_WHAT YOU WILL DO_: From the entries that follow, gather each line holding the word "index".

——————

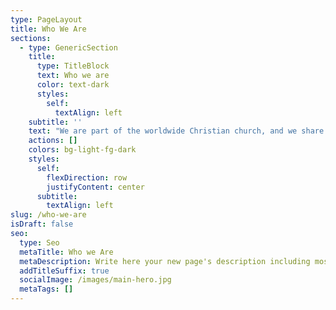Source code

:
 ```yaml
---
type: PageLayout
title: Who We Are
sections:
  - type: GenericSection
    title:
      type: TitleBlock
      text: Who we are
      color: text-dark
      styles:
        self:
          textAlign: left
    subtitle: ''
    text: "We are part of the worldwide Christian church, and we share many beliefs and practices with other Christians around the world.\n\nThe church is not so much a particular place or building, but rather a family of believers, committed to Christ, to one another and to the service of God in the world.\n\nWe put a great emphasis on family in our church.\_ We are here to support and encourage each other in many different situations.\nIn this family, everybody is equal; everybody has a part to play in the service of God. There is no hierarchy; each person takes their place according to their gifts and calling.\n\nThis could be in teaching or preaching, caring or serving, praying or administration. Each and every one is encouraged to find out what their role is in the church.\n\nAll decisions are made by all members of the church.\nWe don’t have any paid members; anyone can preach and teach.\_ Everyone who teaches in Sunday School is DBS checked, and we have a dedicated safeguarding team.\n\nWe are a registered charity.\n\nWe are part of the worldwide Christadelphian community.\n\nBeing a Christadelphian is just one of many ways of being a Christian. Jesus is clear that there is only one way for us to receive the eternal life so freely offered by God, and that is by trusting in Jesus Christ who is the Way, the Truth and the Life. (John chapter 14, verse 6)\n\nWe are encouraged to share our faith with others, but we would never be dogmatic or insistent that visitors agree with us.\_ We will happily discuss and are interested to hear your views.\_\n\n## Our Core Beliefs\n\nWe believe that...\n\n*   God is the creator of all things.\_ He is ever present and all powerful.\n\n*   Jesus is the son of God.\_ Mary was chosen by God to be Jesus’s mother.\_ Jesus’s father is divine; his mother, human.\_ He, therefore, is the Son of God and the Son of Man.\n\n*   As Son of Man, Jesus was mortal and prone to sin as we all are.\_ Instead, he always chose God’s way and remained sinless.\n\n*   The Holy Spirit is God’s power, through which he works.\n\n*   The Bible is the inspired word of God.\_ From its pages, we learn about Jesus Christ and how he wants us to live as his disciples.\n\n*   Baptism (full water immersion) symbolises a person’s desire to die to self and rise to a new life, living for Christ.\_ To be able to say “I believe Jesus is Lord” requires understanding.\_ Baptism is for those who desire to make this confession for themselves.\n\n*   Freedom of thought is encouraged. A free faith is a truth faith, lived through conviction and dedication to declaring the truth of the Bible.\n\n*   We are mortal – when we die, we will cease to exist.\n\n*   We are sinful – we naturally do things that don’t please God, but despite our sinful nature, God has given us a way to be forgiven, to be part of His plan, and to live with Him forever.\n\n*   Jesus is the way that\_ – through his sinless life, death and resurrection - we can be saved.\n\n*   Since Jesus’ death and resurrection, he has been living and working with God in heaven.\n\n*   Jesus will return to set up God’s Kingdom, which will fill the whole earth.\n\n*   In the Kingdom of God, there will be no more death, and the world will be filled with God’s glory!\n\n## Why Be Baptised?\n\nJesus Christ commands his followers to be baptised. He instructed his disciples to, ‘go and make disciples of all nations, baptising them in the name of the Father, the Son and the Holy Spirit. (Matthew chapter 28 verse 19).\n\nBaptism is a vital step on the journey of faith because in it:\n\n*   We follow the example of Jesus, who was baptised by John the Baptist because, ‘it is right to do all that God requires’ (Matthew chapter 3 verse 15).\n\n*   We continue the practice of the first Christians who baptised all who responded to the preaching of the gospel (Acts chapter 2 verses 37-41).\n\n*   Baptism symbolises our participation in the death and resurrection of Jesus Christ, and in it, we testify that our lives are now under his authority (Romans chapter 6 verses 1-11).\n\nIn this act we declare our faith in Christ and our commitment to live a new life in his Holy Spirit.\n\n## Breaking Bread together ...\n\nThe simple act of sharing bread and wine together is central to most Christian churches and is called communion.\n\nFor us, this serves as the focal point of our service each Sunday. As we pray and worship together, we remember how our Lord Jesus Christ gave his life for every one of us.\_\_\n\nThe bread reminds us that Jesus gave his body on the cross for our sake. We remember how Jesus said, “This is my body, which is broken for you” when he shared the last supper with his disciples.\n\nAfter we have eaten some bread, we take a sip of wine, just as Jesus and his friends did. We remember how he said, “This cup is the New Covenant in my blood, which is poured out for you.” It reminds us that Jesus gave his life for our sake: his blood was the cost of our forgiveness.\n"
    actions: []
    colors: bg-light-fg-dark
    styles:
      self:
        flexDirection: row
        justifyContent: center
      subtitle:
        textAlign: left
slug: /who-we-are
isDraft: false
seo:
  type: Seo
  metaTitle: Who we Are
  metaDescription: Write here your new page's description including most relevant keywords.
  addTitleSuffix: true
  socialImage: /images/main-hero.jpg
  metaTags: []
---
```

——————

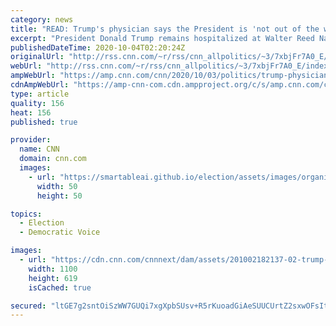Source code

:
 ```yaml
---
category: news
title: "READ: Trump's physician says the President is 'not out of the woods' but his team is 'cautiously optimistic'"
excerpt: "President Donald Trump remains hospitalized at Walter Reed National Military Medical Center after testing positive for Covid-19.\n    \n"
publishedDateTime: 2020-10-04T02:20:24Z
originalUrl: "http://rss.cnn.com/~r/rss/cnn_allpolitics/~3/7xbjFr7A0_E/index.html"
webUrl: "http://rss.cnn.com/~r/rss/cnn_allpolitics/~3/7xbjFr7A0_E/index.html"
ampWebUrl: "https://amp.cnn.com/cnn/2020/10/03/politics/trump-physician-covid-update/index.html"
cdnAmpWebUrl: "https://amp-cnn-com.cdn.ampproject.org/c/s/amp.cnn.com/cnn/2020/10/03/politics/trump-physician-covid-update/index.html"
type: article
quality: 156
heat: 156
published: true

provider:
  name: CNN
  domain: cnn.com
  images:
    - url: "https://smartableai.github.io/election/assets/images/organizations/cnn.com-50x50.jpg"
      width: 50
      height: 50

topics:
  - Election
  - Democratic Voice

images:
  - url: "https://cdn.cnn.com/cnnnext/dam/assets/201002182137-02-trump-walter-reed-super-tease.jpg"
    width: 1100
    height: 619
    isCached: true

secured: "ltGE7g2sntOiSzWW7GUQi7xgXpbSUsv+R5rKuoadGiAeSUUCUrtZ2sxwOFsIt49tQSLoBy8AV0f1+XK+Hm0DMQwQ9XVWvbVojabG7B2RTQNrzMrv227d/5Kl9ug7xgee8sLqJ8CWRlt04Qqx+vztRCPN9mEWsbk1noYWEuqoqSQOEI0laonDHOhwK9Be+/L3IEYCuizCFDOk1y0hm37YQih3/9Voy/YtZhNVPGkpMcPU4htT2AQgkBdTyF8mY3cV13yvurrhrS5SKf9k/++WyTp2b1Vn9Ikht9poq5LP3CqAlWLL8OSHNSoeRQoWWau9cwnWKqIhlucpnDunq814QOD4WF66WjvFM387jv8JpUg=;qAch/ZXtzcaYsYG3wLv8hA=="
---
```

——————

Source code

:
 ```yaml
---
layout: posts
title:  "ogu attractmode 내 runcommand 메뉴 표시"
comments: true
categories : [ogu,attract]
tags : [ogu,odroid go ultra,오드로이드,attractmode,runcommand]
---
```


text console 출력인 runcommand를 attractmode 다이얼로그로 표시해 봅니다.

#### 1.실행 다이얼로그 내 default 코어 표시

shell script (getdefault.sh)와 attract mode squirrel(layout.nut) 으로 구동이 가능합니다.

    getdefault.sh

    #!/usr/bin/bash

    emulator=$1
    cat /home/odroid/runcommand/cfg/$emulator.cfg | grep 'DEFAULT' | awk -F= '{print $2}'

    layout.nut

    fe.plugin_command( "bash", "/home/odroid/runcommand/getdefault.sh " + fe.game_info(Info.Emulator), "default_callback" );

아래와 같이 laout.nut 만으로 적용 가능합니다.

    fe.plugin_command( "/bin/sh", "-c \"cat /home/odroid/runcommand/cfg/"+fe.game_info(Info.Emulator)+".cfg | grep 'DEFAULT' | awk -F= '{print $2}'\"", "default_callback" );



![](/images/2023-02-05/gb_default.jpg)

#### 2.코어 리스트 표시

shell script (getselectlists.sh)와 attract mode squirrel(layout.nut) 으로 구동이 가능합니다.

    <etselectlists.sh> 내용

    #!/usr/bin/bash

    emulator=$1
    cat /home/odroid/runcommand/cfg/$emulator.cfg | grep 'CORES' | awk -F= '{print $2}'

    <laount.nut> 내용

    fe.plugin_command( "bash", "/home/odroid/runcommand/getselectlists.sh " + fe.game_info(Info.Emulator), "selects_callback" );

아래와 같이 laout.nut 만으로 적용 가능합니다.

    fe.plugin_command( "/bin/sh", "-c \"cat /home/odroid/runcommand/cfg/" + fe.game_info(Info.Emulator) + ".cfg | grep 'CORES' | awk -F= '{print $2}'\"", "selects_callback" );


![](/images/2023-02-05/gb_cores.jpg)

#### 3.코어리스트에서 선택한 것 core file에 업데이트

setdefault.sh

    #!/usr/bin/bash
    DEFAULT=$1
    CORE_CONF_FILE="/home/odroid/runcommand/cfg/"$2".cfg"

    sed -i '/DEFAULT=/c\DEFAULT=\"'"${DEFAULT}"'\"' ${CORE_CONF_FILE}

——————

_RESPONSE_:
originalUrl: "http://rss.cnn.com/~r/rss/cnn_allpolitics/~3/7xbjFr7A0_E/index.html"
webUrl: "http://rss.cnn.com/~r/rss/cnn_allpolitics/~3/7xbjFr7A0_E/index.html"
ampWebUrl: "https://amp.cnn.com/cnn/2020/10/03/politics/trump-physician-covid-update/index.html"
cdnAmpWebUrl: "https://amp-cnn-com.cdn.ampproject.org/c/s/amp.cnn.com/cnn/2020/10/03/politics/trump-physician-covid-update/index.html"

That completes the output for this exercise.